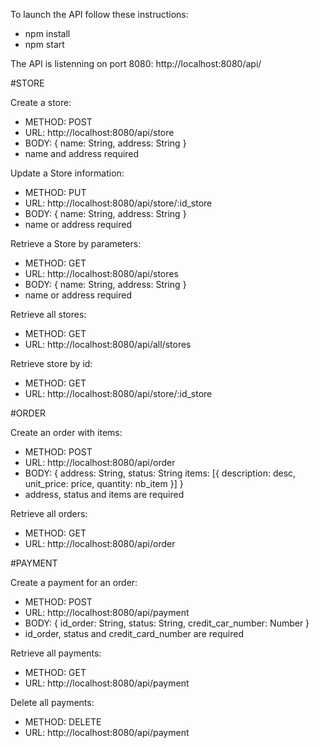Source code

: To launch the API follow these instructions:

- npm install
- npm start

The API is listenning on port 8080: http://localhost:8080/api/

#STORE

Create a store:
- METHOD: POST
- URL: http://localhost:8080/api/store
- BODY: {
    name: String,
    address: String
}
- name and address required

Update a Store information:
- METHOD: PUT
- URL: http://localhost:8080/api/store/:id_store
- BODY: {
    name: String,
    address: String
}
- name or address required

Retrieve a Store by parameters:
- METHOD: GET
- URL: http://localhost:8080/api/stores
- BODY: {
    name: String,
    address: String
}
- name or address required

Retrieve all stores:
- METHOD: GET
- URL: http://localhost:8080/api/all/stores

Retrieve store by id:
- METHOD: GET
- URL: http://localhost:8080/api/store/:id_store

#ORDER

Create an order with items:
- METHOD: POST
- URL: http://localhost:8080/api/order
- BODY: {
    address: String,
    status: String
    items: [{
        description: desc,
        unit_price: price,
        quantity: nb_item
    }]
}
- address, status and items are required

Retrieve all orders:
- METHOD: GET
- URL: http://localhost:8080/api/order

#PAYMENT

Create a payment for an order:
- METHOD: POST
- URL: http://localhost:8080/api/payment
- BODY: {
    id_order: String,
    status: String,
    credit_car_number: Number
}
- id_order, status and credit_card_number are required

Retrieve all payments:
- METHOD: GET
- URL: http://localhost:8080/api/payment

Delete all payments:
- METHOD: DELETE
- URL: http://localhost:8080/api/payment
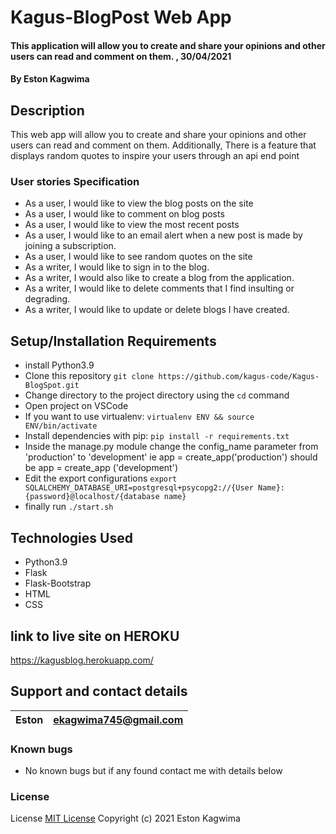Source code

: 
# Kagus-BlogPost Web App

#### This application will allow you to create and share your opinions and other users can read and comment on them. , 30/04/2021

#### By **Eston Kagwima**

## Description
This web app will allow you to create and share your opinions and other users can read and comment on them.
Additionally, There is a feature that displays random quotes to inspire your users through an api end point


### User stories Specification
- As a user, I would like to view the blog posts on the site
- As a user, I would like to comment on blog posts
- As a user, I would like to view the most recent posts
- As a user, I would like to an email alert when a new post is made by joining a subscription.
- As a user, I would like to see random quotes on the site
- As a writer, I would like to sign in to the blog.
- As a writer, I would also like to create a blog from the application.
- As a writer, I would like to delete comments that I find insulting or degrading.
- As a writer, I would like to update or delete blogs I have created.




## Setup/Installation Requirements
- install Python3.9
- Clone this repository `git clone https://github.com/kagus-code/Kagus-BlogSpot.git`
- Change directory to the project directory using  the `cd` command
- Open project on VSCode
- If you want to use virtualenv: `virtualenv ENV && source ENV/bin/activate`
- Install dependencies with pip: `pip install -r requirements.txt`
- Inside the manage.py module change the config_name parameter from 'production' to 'development' ie app = create_app('production') should be app = create_app    ('development')
- Edit the export configurations `export SQLALCHEMY_DATABASE_URI=postgresql+psycopg2://{User Name}:{password}@localhost/{database name}`
- finally run `./start.sh`


## Technologies Used

- Python3.9
- Flask
- Flask-Bootstrap
- HTML
- CSS


## link to live site on  HEROKU
https://kagusblog.herokuapp.com/


## Support and contact details

| Eston | ekagwima745@gmail.com |
| ----- | --------------------- |


### Known bugs 
- No known bugs but if any found contact me with details below

### License

License
[MIT License](https://choosealicense.com/licenses/mit/)
Copyright (c) 2021 Eston Kagwima
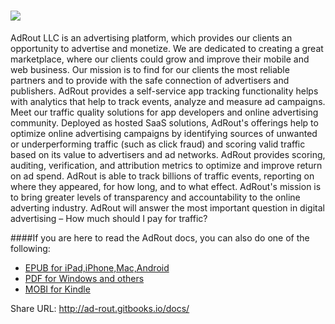  ![](../images/adrout-logo-vector.png)
=======

AdRout LLC is an advertising platform, which provides our clients an opportunity to advertise and monetize. We are dedicated to creating a great marketplace, where our clients could grow and improve their mobile and web business. Our mission is to find for our clients the most reliable partners and to provide with the safe connection of advertisers and publishers.
AdRout provides a self-service app tracking functionality helps with analytics that help to track events, analyze and measure ad campaigns.
Meet our traffic quality solutions for app developers and online advertising community. Deployed as hosted SaaS solutions, AdRout's offerings help to optimize online advertising campaigns by identifying sources of unwanted or underperforming traffic (such as click fraud) and scoring valid traffic based on its value to advertisers and ad networks. AdRout provides scoring, auditing, verification, and attribution metrics to optimize and improve return on ad spend. AdRout is able to track billions of traffic events, reporting on where they appeared, for how long, and to what effect. AdRout's mission is to bring greater levels of transparency and accountability to the online adverting industry. AdRout will answer the most important question in digital advertising – How much should I pay for traffic?



####If you are here to read the AdRout docs, you can also do one of the following:


* [EPUB for iPad,iPhone,Mac,Android](https://www.gitbook.com/download/epub/book/ad-rout/docs)
* [PDF for Windows and others](https://www.gitbook.com/download/pdf/book/ad-rout/docs)
* [MOBI for Kindle](https://www.gitbook.com/download/mobi/book/ad-rout/docs)

Share URL: http://ad-rout.gitbooks.io/docs/
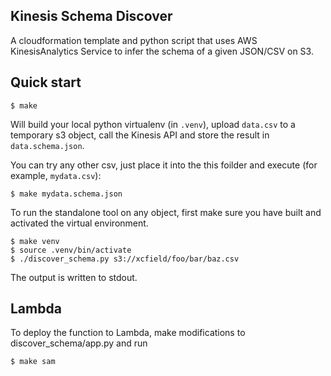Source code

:## Kinesis Schema Discover

A cloudformation template and python script that uses
AWS KinesisAnalytics Service to infer the schema of a
given JSON/CSV on S3.


## Quick start

    $ make

Will build your local python virtualenv (in `.venv`), upload
`data.csv` to a temporary s3 object, call the Kinesis API and
store the result in `data.schema.json`.

You can try any other csv, just place it into the this foilder
and execute (for example, `mydata.csv`):

    $ make mydata.schema.json

To run the standalone tool on any object, first make sure you
have built and activated the virtual environment.

    $ make venv
    $ source .venv/bin/activate
    $ ./discover_schema.py s3://xcfield/foo/bar/baz.csv

The output is written to stdout.


## Lambda

To deploy the function to Lambda, make modifications to discover_schema/app.py and
run

    $ make sam
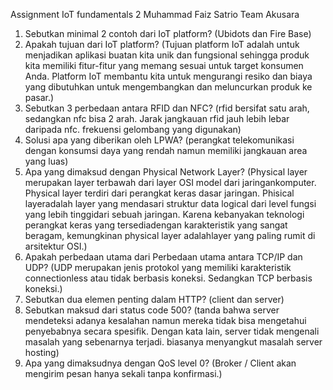 Assignment IoT fundamentals 2 Muhammad Faiz Satrio Team Akusara

1. Sebutkan minimal 2 contoh dari IoT platform? (Ubidots dan Fire Base)
2. Apakah tujuan dari IoT platform? (Tujuan platform IoT adalah untuk menjadikan aplikasi buatan kita unik dan fungsional sehingga produk kita memiliki fitur-fitur yang memang sesuai untuk target konsumen Anda. Platform IoT membantu kita untuk mengurangi resiko dan biaya yang dibutuhkan untuk mengembangkan dan meluncurkan produk ke pasar.)
3. Sebutkan 3 perbedaan antara RFID dan NFC? (rfid bersifat satu arah, sedangkan nfc bisa 2 arah. Jarak jangkauan rfid jauh lebih lebar daripada nfc. frekuensi gelombang yang digunakan)
4. Solusi apa yang diberikan oleh LPWA? (perangkat telekomunikasi dengan konsumsi daya yang rendah namun memiliki jangkauan area yang luas)
5. Apa yang dimaksud dengan Physical Network Layer? (Physical layer merupakan layer terbawah dari layer OSI model dari jaringankomputer. Physical layer terdiri dari perangkat keras dasar jaringan. Phisical layeradalah layer yang mendasari struktur data logical dari level fungsi yang lebih tinggidari sebuah jaringan. Karena kebanyakan teknologi perangkat keras yang tersediadengan karakteristik yang sangat beragam, kemungkinan physical layer adalahlayer yang paling rumit di arsitektur OSI.)
6. Apakah perbedaan utama dari Perbedaan utama antara TCP/IP dan UDP? (UDP merupakan jenis protokol yang memiliki karakteristik connectionless atau tidak berbasis koneksi. Sedangkan TCP berbasis koneksi.)
7. Sebutkan dua elemen penting dalam HTTP? (client dan server)
8. Sebutkan maksud dari status code 500? (tanda bahwa server mendeteksi adanya kesalahan namun mereka tidak bisa mengetahui penyebabnya secara spesifik. Dengan kata lain, server tidak mengenali masalah yang sebenarnya terjadi. biasanya menyangkut masalah server hosting)
9. Apa yang dimaksudnya dengan QoS level 0? (Broker / Client akan mengirim pesan hanya sekali tanpa konfirmasi.)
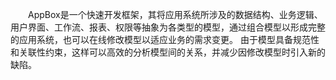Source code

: &emsp;&emsp;AppBox是一个快速开发框架，其将应用系统所涉及的数据结构、业务逻辑、用户界面、工作流、报表、权限等抽象为各类型的模型，通过组合模型以形成完整的应用系统，也可以在线修改模型以适应业务的需求变更。
由于模型具备规范性和关联性约束，这样可以高效的分析模型间的关系，并减少因修改模型时引入新的缺陷。
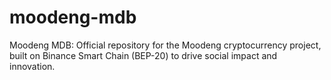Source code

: # moodeng-mdb
Moodeng MDB: Official repository for the Moodeng cryptocurrency project, built on Binance Smart Chain (BEP-20) to drive social impact and innovation.
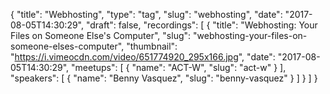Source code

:{
  "title": "Webhosting",
  "type": "tag",
  "slug": "webhosting",
  "date": "2017-08-05T14:30:29",
  "draft": false,
  "recordings": [
    {
      "title": "Webhosting: Your Files on Someone Else's Computer",
      "slug": "webhosting-your-files-on-someone-elses-computer",
      "thumbnail": "https://i.vimeocdn.com/video/651774920_295x166.jpg",
      "date": "2017-08-05T14:30:29",
      "meetups": [
        {
          "name": "ACT-W",
          "slug": "act-w"
        }
      ],
      "speakers": [
        {
          "name": "Benny Vasquez",
          "slug": "benny-vasquez"
        }
      ]
    }
  ]
}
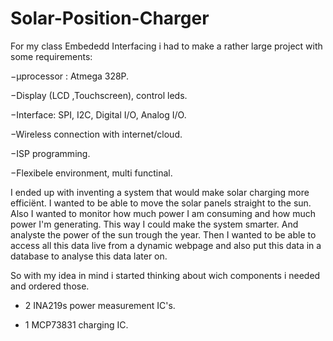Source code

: # Solar-Position-Charger
For my class Embededd Interfacing i had to make a rather large project with some requirements:

−μprocessor :  Atmega 328P.

−Display (LCD ,Touchscreen), control leds.

−Interface: SPI, I2C, Digital I/O, Analog I/O.

−Wireless connection with internet/cloud.

−ISP programming.

−Flexibele environment, multi functinal.

I ended up with inventing a system that would make solar charging more efficiënt. I wanted to be able to move the solar panels straight to the sun. Also I wanted to monitor how much power I am consuming and how much power I'm generating. This way I could make the system smarter. And analyste the power of the sun trough the year. Then I wanted to be able to access all this data live from a dynamic webpage and also put this data in a database to analyse this data later on. 

So with my idea in mind i started thinking about wich components i needed and ordered those. 

- 2 INA219s power measurement IC's.

- 1 MCP73831 charging IC.

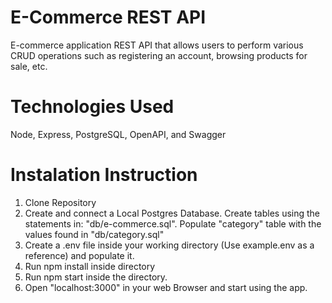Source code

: # E-Commerce REST API
E-commerce application REST API that allows users to perform various CRUD operations such as registering an account, browsing products for sale, etc.
# Technologies Used
Node, Express, PostgreSQL, OpenAPI, and Swagger
# Instalation Instruction
1) Clone Repository
2) Create and connect a Local Postgres Database. Create tables using the statements in: "db/e-commerce.sql". Populate "category" table with the values
found in "db/category.sql"
3) Create a .env file inside your working directory (Use example.env as a reference) and populate it.
4) Run npm install inside directory
5) Run npm start inside the directory. 
6) Open "localhost:3000" in your web Browser and start using the app.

------------------------------------------------------------------------

:: EXERCISE PROMPT ::
Within the entries above, the lines from the one containing "####If you are" through the one containing "1. Sebutkan minimal" are to be transcribed exactly, ends included, pictures excluded.

:: EXPECTED OUTPUT ::
####If you are here to read the AdRout docs, you can also do one of the following:


* [EPUB for iPad,iPhone,Mac,Android](https://www.gitbook.com/download/epub/book/ad-rout/docs)
* [PDF for Windows and others](https://www.gitbook.com/download/pdf/book/ad-rout/docs)
* [MOBI for Kindle](https://www.gitbook.com/download/mobi/book/ad-rout/docs)

Share URL: http://ad-rout.gitbooks.io/docs/
Source code

:## Kinesis Schema Discover

A cloudformation template and python script that uses
AWS KinesisAnalytics Service to infer the schema of a
given JSON/CSV on S3.


## Quick start

    $ make

Will build your local python virtualenv (in `.venv`), upload
`data.csv` to a temporary s3 object, call the Kinesis API and
store the result in `data.schema.json`.

You can try any other csv, just place it into the this foilder
and execute (for example, `mydata.csv`):

    $ make mydata.schema.json

To run the standalone tool on any object, first make sure you
have built and activated the virtual environment.

    $ make venv
    $ source .venv/bin/activate
    $ ./discover_schema.py s3://xcfield/foo/bar/baz.csv

The output is written to stdout.


## Lambda

To deploy the function to Lambda, make modifications to discover_schema/app.py and
run

    $ make sam
 Assignment IoT fundamentals 2 Muhammad Faiz Satrio Team Akusara

1. Sebutkan minimal 2 contoh dari IoT platform? (Ubidots dan Fire Base)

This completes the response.